Wo ist eine derartige Liste in Europa, die dann in Anwendung kommt, wenn die amerikanischen Behörden geltendes Völkerrecht brechen? Davon ist keine Rede! Wohl aber redet man – wie in der Regierungsvorlage – davon, daß die Firmen, die ihrer Meldepflicht nicht nachkommen, wenn sie von den Amerikanern bestraft werden und diese Strafe auch akzeptieren, zusätzlich in Österreich mit einer Million Schilling bestraft werden. Meine Damen und Herren! Es ist unglaublich, wie dabei dem Bruch des Völkerrechtes durch die Amerikaner auch noch Vorschub geleistet wird! Es ist unglaublich, wie Sie mit Ihrer gesamten Europäischen Union zu Lasten der europäischen Unternehmen in die Knie gehen! (Abg. Dr. Graf: Man fordert die Amerikaner auch noch dazu auf!)

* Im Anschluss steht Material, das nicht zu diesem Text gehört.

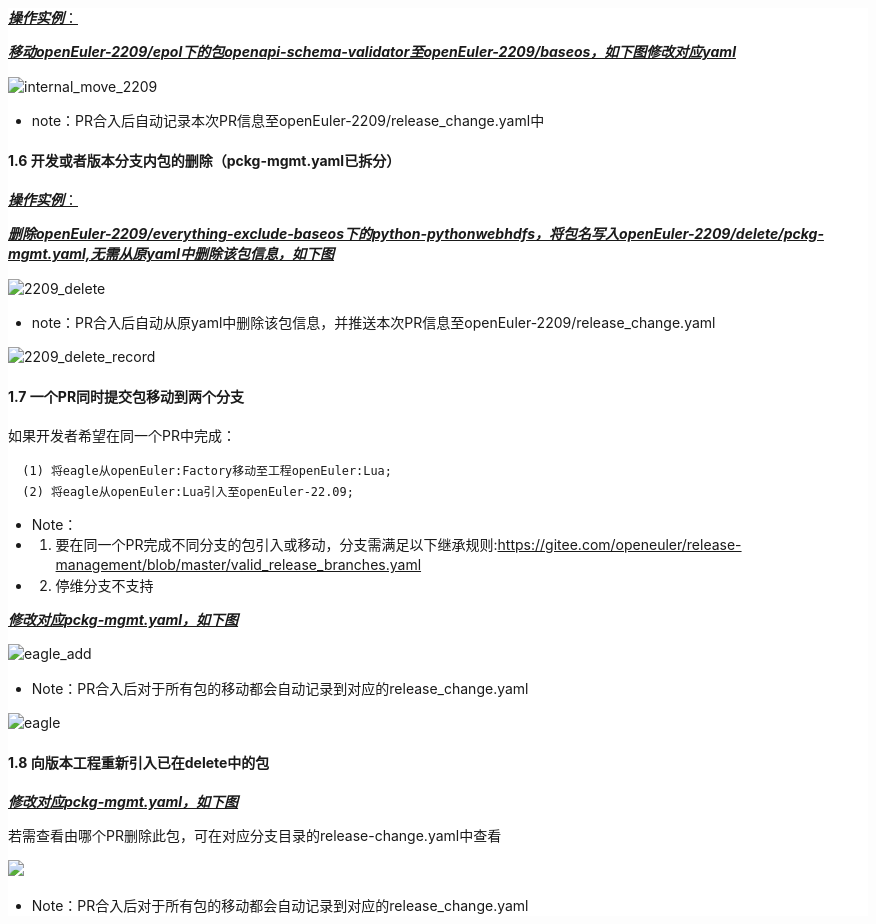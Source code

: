 <u>***操作实例***：</u>

***<u>移动openEuler-2209/epol下的包openapi-schema-validator至openEuler-2209/baseos，如下图修改对应yaml</u>***

![internal_move_2209](./Pictures/internal_move_2209.png)

- note：PR合入后自动记录本次PR信息至openEuler-2209/release_change.yaml中

#### 1.6 开发或者版本分支内包的删除（pckg-mgmt.yaml已拆分）

<u>***操作实例***：</u>

***<u>删除openEuler-2209/everything-exclude-baseos下的python-pythonwebhdfs，将包名写入openEuler-2209/delete/pckg-mgmt.yaml,无需从原yaml中删除该包信息，如下图</u>***

![2209_delete](./Pictures/2209_delete.png)

- note：PR合入后自动从原yaml中删除该包信息，并推送本次PR信息至openEuler-2209/release_change.yaml

![2209_delete_record](./Pictures/2209_delete_record.png)

#### 1.7 一个PR同时提交包移动到两个分支

如果开发者希望在同一个PR中完成：

      (1) 将eagle从openEuler:Factory移动至工程openEuler:Lua;
      (2) 将eagle从openEuler:Lua引入至openEuler-22.09;
- Note：
- 1. 要在同一个PR完成不同分支的包引入或移动，分支需满足以下继承规则:https://gitee.com/openeuler/release-management/blob/master/valid_release_branches.yaml
- 2. 停维分支不支持

***<u>修改对应pckg-mgmt.yaml，如下图</u>***

![eagle_add](./Pictures/eagle_add.png)

- Note：PR合入后对于所有包的移动都会自动记录到对应的release_change.yaml

![eagle](./Pictures/eagle.png)

#### 1.8 向版本工程重新引入已在delete中的包

***<u>修改对应pckg-mgmt.yaml，如下图</u>***

若需查看由哪个PR删除此包，可在对应分支目录的release-change.yaml中查看

![](./Pictures/2309_add_from_delete.png)

- Note：PR合入后对于所有包的移动都会自动记录到对应的release_change.yaml
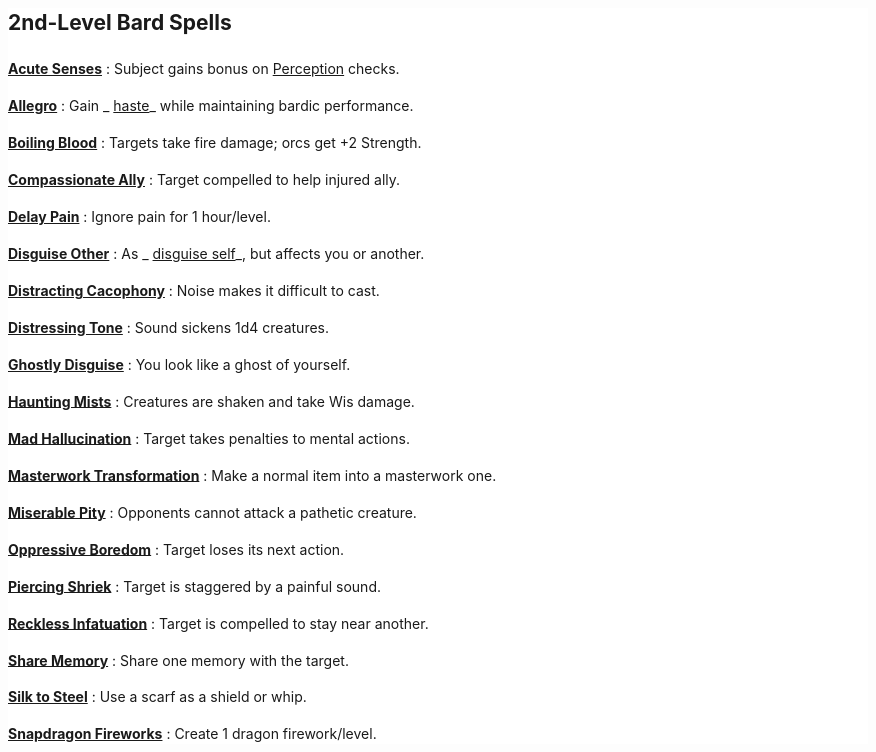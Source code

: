 ## 2nd-Level Bard Spells

**[Acute Senses](/pathfinderRPG/prd/ultimateMagic/spells/acuteSenses.html#_acute-senses)** <sup></sup>: Subject gains bonus on [Perception](/pathfinderRPG/prd//skills/perception.html#_perception) checks.

**[Allegro](/pathfinderRPG/prd/ultimateMagic/spells/allegro.html#_allegro)** <sup></sup>: Gain _ [haste](/pathfinderRPG/prd//spells/haste.html#_haste)_ while maintaining bardic performance.

**[Boiling Blood](/pathfinderRPG/prd/ultimateMagic/spells/boilingBlood.html#_boiling-blood)** <sup></sup>: Targets take fire damage; orcs get +2 Strength.

**[Compassionate Ally](/pathfinderRPG/prd/ultimateMagic/spells/compassionateAlly.html#_compassionate-ally)** <sup></sup>: Target compelled to help injured ally.

**[Delay Pain](/pathfinderRPG/prd/ultimateMagic/spells/delayPain.html#_delay-pain)** <sup></sup>: Ignore pain for 1 hour/level.

**[Disguise Other](/pathfinderRPG/prd/ultimateMagic/spells/disguiseOther.html#_disguise-other)** <sup></sup>: As _ [disguise self](/pathfinderRPG/prd//spells/disguiseSelf.html#_disguise-self)_, but affects you or another.

**[Distracting Cacophony](/pathfinderRPG/prd/ultimateMagic/spells/distractingCacophony.html#_distracting-cacophony)** <sup></sup>: Noise makes it difficult to cast.

**[Distressing Tone](/pathfinderRPG/prd/ultimateMagic/spells/distressingTone.html#_distressing-tone)** <sup></sup>: Sound sickens 1d4 creatures.

**[Ghostly Disguise](/pathfinderRPG/prd/ultimateMagic/spells/ghostlyDisguise.html#_ghostly-disguise)** <sup></sup>: You look like a ghost of yourself.

**[Haunting Mists](/pathfinderRPG/prd/ultimateMagic/spells/hauntingMists.html#_haunting-mists)** <sup></sup>: Creatures are shaken and take Wis damage.

**[Mad Hallucination](/pathfinderRPG/prd/ultimateMagic/spells/madHallucination.html#_mad-hallucination)** <sup></sup>: Target takes penalties to mental actions.

**[Masterwork Transformation](/pathfinderRPG/prd/ultimateMagic/spells/masterworkTransformation.html#_masterwork-transformation)** <sup></sup>: Make a normal item into a masterwork one.

**[Miserable Pity](/pathfinderRPG/prd/ultimateMagic/spells/miserablePity.html#_miserable-pity)** <sup></sup>: Opponents cannot attack a pathetic creature.

**[Oppressive Boredom](/pathfinderRPG/prd/ultimateMagic/spells/oppressiveBoredom.html#_oppressive-boredom)** <sup></sup>: Target loses its next action.

**[Piercing Shriek](/pathfinderRPG/prd/ultimateMagic/spells/piercingShriek.html#_piercing-shriek)** <sup></sup>: Target is staggered by a painful sound.

**[Reckless Infatuation](/pathfinderRPG/prd/ultimateMagic/spells/recklessInfatuation.html#_reckless-infatuation)** <sup></sup>: Target is compelled to stay near another.

**[Share Memory](/pathfinderRPG/prd/ultimateMagic/spells/shareMemory.html#_share-memory)** <sup></sup>: Share one memory with the target.

**[Silk to Steel](/pathfinderRPG/prd/ultimateMagic/spells/silkToSteel.html#_silk-to-steel)** <sup></sup>: Use a scarf as a shield or whip.

**[Snapdragon Fireworks](/pathfinderRPG/prd/ultimateMagic/spells/snapdragonFireworks.html#_snapdragon-fireworks)** <sup></sup>: Create 1 dragon firework/level.
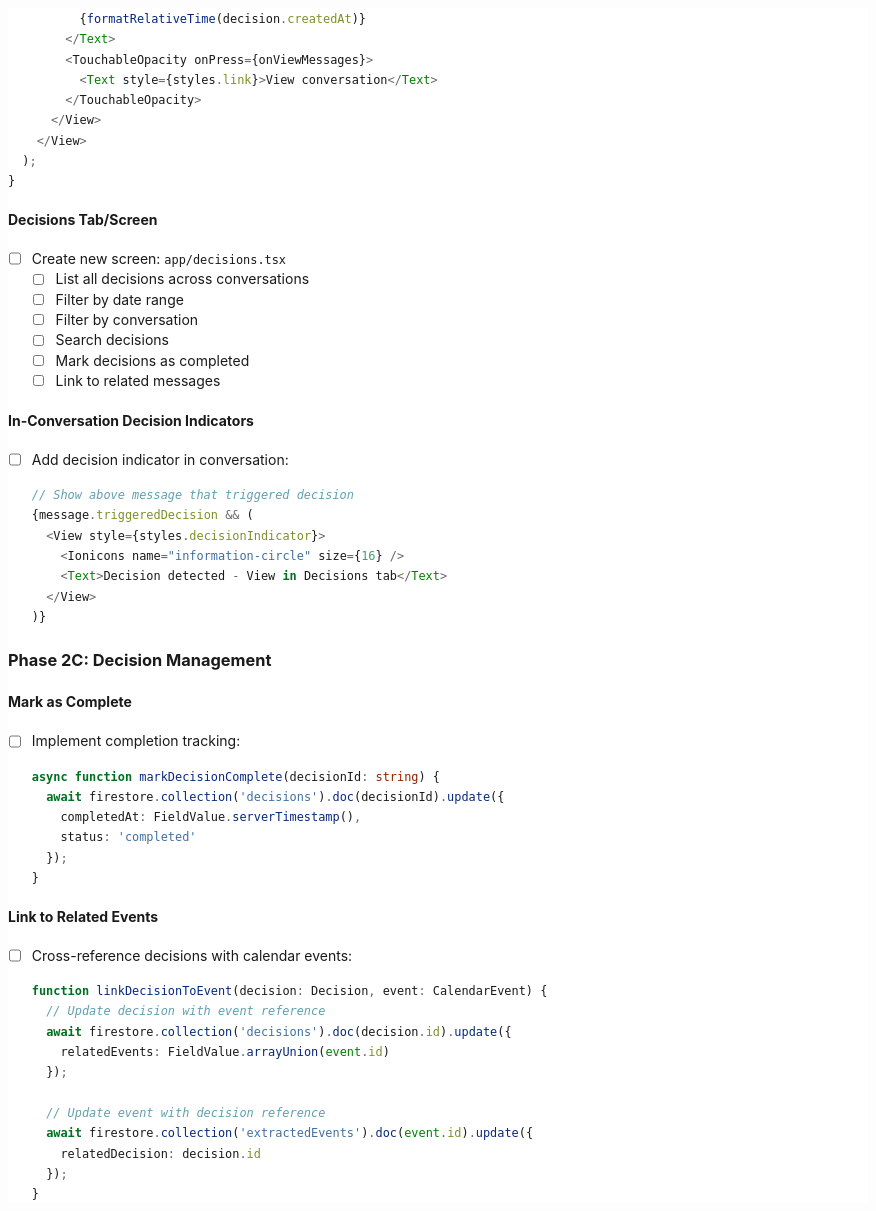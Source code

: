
   ```typescript
            {formatRelativeTime(decision.createdAt)}
          </Text>
          <TouchableOpacity onPress={onViewMessages}>
            <Text style={styles.link}>View conversation</Text>
          </TouchableOpacity>
        </View>
      </View>
    );
  }
  ```

#### Decisions Tab/Screen
- [ ] Create new screen: `app/decisions.tsx`
  - [ ] List all decisions across conversations
  - [ ] Filter by date range
  - [ ] Filter by conversation
  - [ ] Search decisions
  - [ ] Mark decisions as completed
  - [ ] Link to related messages

#### In-Conversation Decision Indicators
- [ ] Add decision indicator in conversation:
  ```typescript
  // Show above message that triggered decision
  {message.triggeredDecision && (
    <View style={styles.decisionIndicator}>
      <Ionicons name="information-circle" size={16} />
      <Text>Decision detected - View in Decisions tab</Text>
    </View>
  )}
  ```

### Phase 2C: Decision Management

#### Mark as Complete
- [ ] Implement completion tracking:
  ```typescript
  async function markDecisionComplete(decisionId: string) {
    await firestore.collection('decisions').doc(decisionId).update({
      completedAt: FieldValue.serverTimestamp(),
      status: 'completed'
    });
  }
  ```

#### Link to Related Events
- [ ] Cross-reference decisions with calendar events:
  ```typescript
  function linkDecisionToEvent(decision: Decision, event: CalendarEvent) {
    // Update decision with event reference
    await firestore.collection('decisions').doc(decision.id).update({
      relatedEvents: FieldValue.arrayUnion(event.id)
    });
    
    // Update event with decision reference
    await firestore.collection('extractedEvents').doc(event.id).update({
      relatedDecision: decision.id
    });
  }
  ```
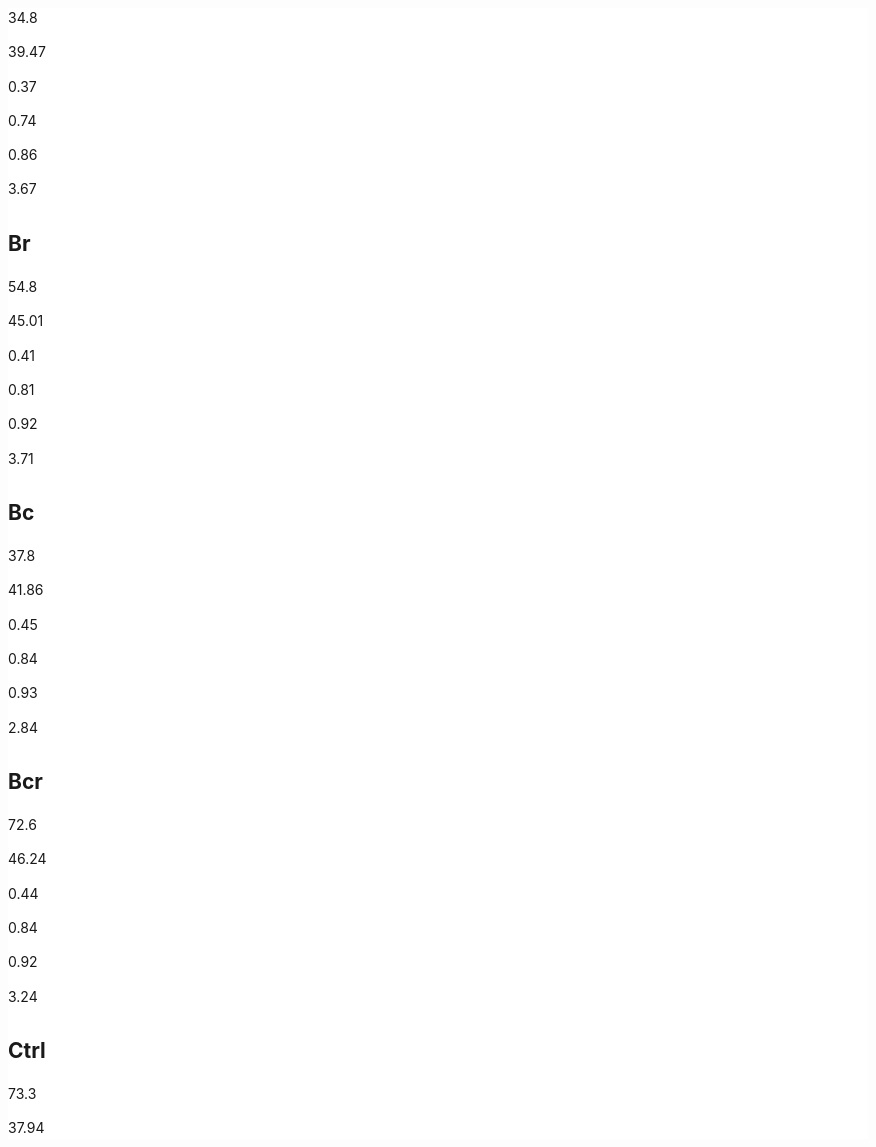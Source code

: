 34.8

39.47

0.37

0.74

0.86

3.67

## Br

54.8

45.01

0.41

0.81

0.92

3.71

## Bc

37.8

41.86

0.45

0.84

0.93

2.84

## Bcr

72.6

46.24

0.44

0.84

0.92

3.24

## Ctrl

73.3

37.94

Da hat uns die Frau Staatssekretärin im Ausschuß folgendes berichtet: Nun ja, es ist eben so fürchterlich, daß wir derzeit nur eine Weltmacht haben, nämlich die Amerikaner, und gegen diese eine Weltmacht der Amerikaner kann man sich leider nicht zur Wehr setzen. (Abg. Dr. Graf: Das ist eine Einladung!) Man leistet diesen amerikanischen Weltpolizeibestrebungen auch noch Vorschub, indem man die eigenen Firmen mit Strafen bis zu einer Million Schilling bedroht, meine Damen und Herren! (Beifall bei den Freiheitlichen.)

Hohes Haus! Sie können doch nicht ernsthaft erwarten, daß so eine Form des Auslieferns eigener Unternehmen an die Behördenpraxis eines Staates, der offenkundig und ungeniert vor der gesamten Weltöffentlichkeit geltendes Völkerrecht bricht, und die Tatsache, daß man dies auch noch in die Verordnung des Rates hineinschreibt, daß also eine solche Vorgangsweise auch nur eine Fraktion des Hauses – es sei denn Ihre eigene, die ja überall mitspielt – auch noch unterstützt! Oder glauben Sie tatsächlich, uns oder sonst jemandem in diesem Land zumuten zu können, Ihre Politik, die Firmen doppelt zu bestrafen – nämlich zum einen auf der amerikanischen Seite und obendrein auch noch auf der österreichischen Seite –, zu unterstützen?

Wir fordern Sie auf, in der Europäischen Union dafür zu sorgen, daß dort Retorsionsmaßnahmen gegen den Bruch des Völkerrechtes ergriffen werden – auch wenn es sich beim Völkerrechtsbrecher um Amerika handelt! (Abg. Dr. Graf: Anständige Firmen werden bestraft!) Wir fordern Sie auf, das zu tun, was die Amerikaner im Fall der "Dollarbanane" und in jedem anderen Fall auch getan haben: daß Sie sich mit Retorsionsmaßnahmen gegen den Bruch des Völkerrechtes zur Wehr setzen, statt österreichische Unternehmen auch noch mit bis zu einer Million bestrafen! (Beifall bei den Freiheitlichen. – Abg. Dr. Graf: Das ist eine Einladung zum Völkerrechtsbruch!)

11.36

Präsident Dr. Heinrich Neisser: Nächster Redner ist Herr Abgeordneter Dr. Spindelegger. Ich erteile Ihnen das Wort. Freiwillige Redezeitbeschränkung: 10 Minuten. – Bitte.

11.36

Abgeordneter Dr. Michael Spindelegger (ÖVP): Herr Präsident! Frau Staatssekretärin! Meine Damen und Herren! Auf der heutigen Tagesordnung stehen drei Punkte, die für unsere Zukunft auch eine entscheidende Rolle spielen, nachdem wir Mitglied der Europäischen Union geworden sind. Es geht um die Abkommen mit der Ukraine, der Russischen Föderation und der Republik Moldau. Diese sind Abkommen, die noch nicht ratifiziert wurden und mit gewissen Schatten der Entwicklung in diesen Ländern belastet sind. Deshalb haben wir im Ausschuß darüber diskutiert, ob wir ein Zeichen setzen oder zustimmen sollen trotz mancher Entwicklungen dort, die nicht unseren Vorstellungen entsprechen. (Abg. Dr. Graf: Sie haben kein Zeichen gesetzt!)